[Stored data entries]
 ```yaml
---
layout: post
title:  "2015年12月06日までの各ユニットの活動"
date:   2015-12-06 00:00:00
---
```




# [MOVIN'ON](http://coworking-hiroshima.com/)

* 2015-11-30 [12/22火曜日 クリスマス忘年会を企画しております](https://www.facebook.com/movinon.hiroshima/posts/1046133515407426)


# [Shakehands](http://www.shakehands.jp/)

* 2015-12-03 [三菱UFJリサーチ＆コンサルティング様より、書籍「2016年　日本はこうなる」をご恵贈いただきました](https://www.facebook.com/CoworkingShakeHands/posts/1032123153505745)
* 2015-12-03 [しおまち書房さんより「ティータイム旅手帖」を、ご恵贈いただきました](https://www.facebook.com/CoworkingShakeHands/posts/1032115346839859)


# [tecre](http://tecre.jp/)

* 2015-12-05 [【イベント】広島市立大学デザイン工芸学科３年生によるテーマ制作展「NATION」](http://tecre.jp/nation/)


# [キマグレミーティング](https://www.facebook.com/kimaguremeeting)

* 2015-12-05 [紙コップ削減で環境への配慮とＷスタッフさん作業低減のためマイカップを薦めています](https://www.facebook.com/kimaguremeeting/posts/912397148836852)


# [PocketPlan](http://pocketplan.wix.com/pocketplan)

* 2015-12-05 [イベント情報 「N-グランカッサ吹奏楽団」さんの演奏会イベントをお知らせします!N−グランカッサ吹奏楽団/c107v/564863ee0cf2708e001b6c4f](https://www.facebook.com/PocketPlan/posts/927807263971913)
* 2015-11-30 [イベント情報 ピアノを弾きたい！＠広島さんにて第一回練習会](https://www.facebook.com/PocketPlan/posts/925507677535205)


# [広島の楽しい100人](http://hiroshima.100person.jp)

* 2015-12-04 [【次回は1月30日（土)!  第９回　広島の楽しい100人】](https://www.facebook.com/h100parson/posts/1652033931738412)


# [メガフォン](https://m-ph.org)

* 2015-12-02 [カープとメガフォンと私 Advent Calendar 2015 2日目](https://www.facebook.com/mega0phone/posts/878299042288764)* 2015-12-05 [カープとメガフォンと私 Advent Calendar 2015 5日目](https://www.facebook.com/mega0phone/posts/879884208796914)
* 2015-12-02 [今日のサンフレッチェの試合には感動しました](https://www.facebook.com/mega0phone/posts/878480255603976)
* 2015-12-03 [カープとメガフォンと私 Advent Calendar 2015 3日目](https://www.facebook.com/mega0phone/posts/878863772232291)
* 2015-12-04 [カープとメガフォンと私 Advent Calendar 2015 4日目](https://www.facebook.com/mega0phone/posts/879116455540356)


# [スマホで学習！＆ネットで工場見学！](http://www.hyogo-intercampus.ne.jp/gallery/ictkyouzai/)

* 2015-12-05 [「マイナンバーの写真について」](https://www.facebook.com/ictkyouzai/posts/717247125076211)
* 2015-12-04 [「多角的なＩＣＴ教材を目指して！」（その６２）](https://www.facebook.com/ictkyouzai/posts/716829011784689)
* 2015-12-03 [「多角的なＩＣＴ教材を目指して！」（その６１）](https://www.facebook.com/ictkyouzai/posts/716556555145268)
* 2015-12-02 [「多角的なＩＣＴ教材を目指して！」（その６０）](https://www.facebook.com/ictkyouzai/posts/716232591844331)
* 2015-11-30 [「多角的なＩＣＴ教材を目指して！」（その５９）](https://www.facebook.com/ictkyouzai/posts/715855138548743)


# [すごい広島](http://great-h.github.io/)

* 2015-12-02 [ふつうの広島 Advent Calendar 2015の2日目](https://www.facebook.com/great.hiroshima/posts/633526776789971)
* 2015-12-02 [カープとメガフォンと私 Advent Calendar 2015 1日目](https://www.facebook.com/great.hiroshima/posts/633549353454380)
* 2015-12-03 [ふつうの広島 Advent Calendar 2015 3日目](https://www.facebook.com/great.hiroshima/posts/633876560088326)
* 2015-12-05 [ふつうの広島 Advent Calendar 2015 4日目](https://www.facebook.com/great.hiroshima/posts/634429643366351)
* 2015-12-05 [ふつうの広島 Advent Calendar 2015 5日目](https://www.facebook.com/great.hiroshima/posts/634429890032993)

* Task to carry out
Reproduce the entries above exactly, but only the lines between the line holding "# [広島の楽しい100人]" and the line holding "# [メガフォン](https://m-ph.org)", inclusive.

* Worked solution
# [広島の楽しい100人](http://hiroshima.100person.jp)

* 2015-12-04 [【次回は1月30日（土)!  第９回　広島の楽しい100人】](https://www.facebook.com/h100parson/posts/1652033931738412)


# [メガフォン](https://m-ph.org)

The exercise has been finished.